Monday, October 8, 2007

Bates letters - June 22, 1862

Editor's note: In which we learn that the idea of enlisting negro soldiers in the Union Army was not initially popular in some quarters at this point in the war.

Camp Lincoln, Va
June 22nd, 1862

Dear Parents,

I will again try to write a few lines, but the heat makes it doubtful whether I can sit still long enough. It my be my fancy, but it seems hotter to me now than it did in Fort Cobb two years ago when the thermometer rose to 115 degrees in the shade. I know it aint (sic) so hot here but it seems hotter.

We have had no rain for several days and the roads are getting very dusty. The secesh profit by this as every movement of our troops is marked by clouds of dust, which makes it easy for them to annoy us with their conchology offerings. As a general thing the Rebels have the firing all to themselves but last night they “put their foot in it,” our shovels have about got their part in the siege “played out” and I am a false prophet if this week passes by without a grand battle. Perhaps before you receive this you will hear of battles lost or won in this part of the country.

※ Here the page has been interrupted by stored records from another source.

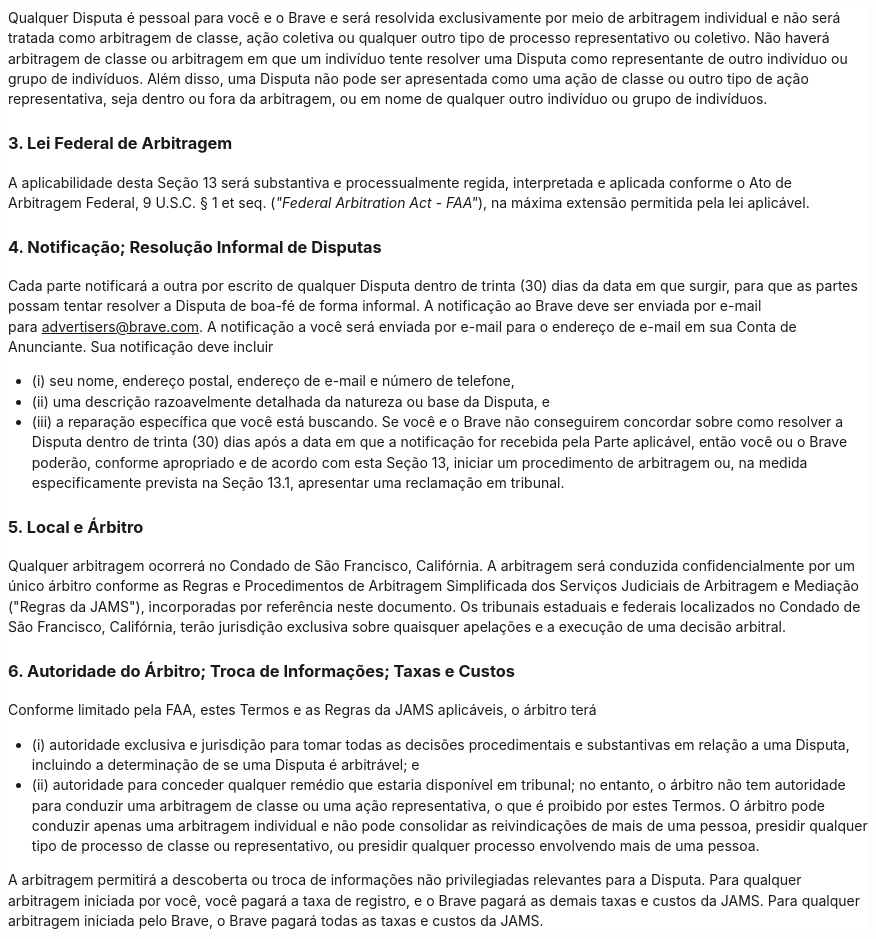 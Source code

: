 Qualquer Disputa é pessoal para você e o Brave e será resolvida exclusivamente por meio de arbitragem individual e não será tratada como arbitragem de classe, ação coletiva ou qualquer outro tipo de processo representativo ou coletivo. Não haverá arbitragem de classe ou arbitragem em que um indivíduo tente resolver uma Disputa como representante de outro indivíduo ou grupo de indivíduos. Além disso, uma Disputa não pode ser apresentada como uma ação de classe ou outro tipo de ação representativa, seja dentro ou fora da arbitragem, ou em nome de qualquer outro indivíduo ou grupo de indivíduos.

### 3. Lei Federal de Arbitragem

A aplicabilidade desta Seção 13 será substantiva e processualmente regida, interpretada e aplicada conforme o Ato de Arbitragem Federal, 9 U.S.C. § 1 et seq. (_"Federal Arbitration Act - FAA"_), na máxima extensão permitida pela lei aplicável.

### 4. Notificação; Resolução Informal de Disputas

Cada parte notificará a outra por escrito de qualquer Disputa dentro de trinta (30) dias da data em que surgir, para que as partes possam tentar resolver a Disputa de boa-fé de forma informal. A notificação ao Brave deve ser enviada por e-mail para advertisers@brave.com. A notificação a você será enviada por e-mail para o endereço de e-mail em sua Conta de Anunciante. Sua notificação deve incluir

- (i) seu nome, endereço postal, endereço de e-mail e número de telefone,
- (ii) uma descrição razoavelmente detalhada da natureza ou base da Disputa, e
- (iii) a reparação específica que você está buscando.
    Se você e o Brave não conseguirem concordar sobre como resolver a Disputa dentro de trinta (30) dias após a data em que a notificação for recebida pela Parte aplicável, então você ou o Brave poderão, conforme apropriado e de acordo com esta Seção 13, iniciar um procedimento de arbitragem ou, na medida especificamente prevista na Seção 13.1, apresentar uma reclamação em tribunal.

### 5. Local e Árbitro

Qualquer arbitragem ocorrerá no Condado de São Francisco, Califórnia. A arbitragem será conduzida confidencialmente por um único árbitro conforme as Regras e Procedimentos de Arbitragem Simplificada dos Serviços Judiciais de Arbitragem e Mediação ("Regras da JAMS"), incorporadas por referência neste documento. Os tribunais estaduais e federais localizados no Condado de São Francisco, Califórnia, terão jurisdição exclusiva sobre quaisquer apelações e a execução de uma decisão arbitral.

### 6. Autoridade do Árbitro; Troca de Informações; Taxas e Custos

Conforme limitado pela FAA, estes Termos e as Regras da JAMS aplicáveis, o árbitro terá

- (i) autoridade exclusiva e jurisdição para tomar todas as decisões procedimentais e substantivas em relação a uma Disputa, incluindo a determinação de se uma Disputa é arbitrável; e
- (ii) autoridade para conceder qualquer remédio que estaria disponível em tribunal; no entanto, o árbitro não tem autoridade para conduzir uma arbitragem de classe ou uma ação representativa, o que é proibido por estes Termos. O árbitro pode conduzir apenas uma arbitragem individual e não pode consolidar as reivindicações de mais de uma pessoa, presidir qualquer tipo de processo de classe ou representativo, ou presidir qualquer processo envolvendo mais de uma pessoa.

A arbitragem permitirá a descoberta ou troca de informações não privilegiadas relevantes para a Disputa. Para qualquer arbitragem iniciada por você, você pagará a taxa de registro, e o Brave pagará as demais taxas e custos da JAMS. Para qualquer arbitragem iniciada pelo Brave, o Brave pagará todas as taxas e custos da JAMS.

I see that some amalgamating senator has introduced a bill to have niggers enlisted in the army. If such a thing is ever done, I can only say with Othello, “my occupation’s gone.” My worst wish for this officious senator is that he may be a private in some company where a sable son of Ethiopia is orderly sergeant, that’s all.

I have to succumb to the heat, or laziness, or both but shall write again soon. Give my love to all. I remain in health.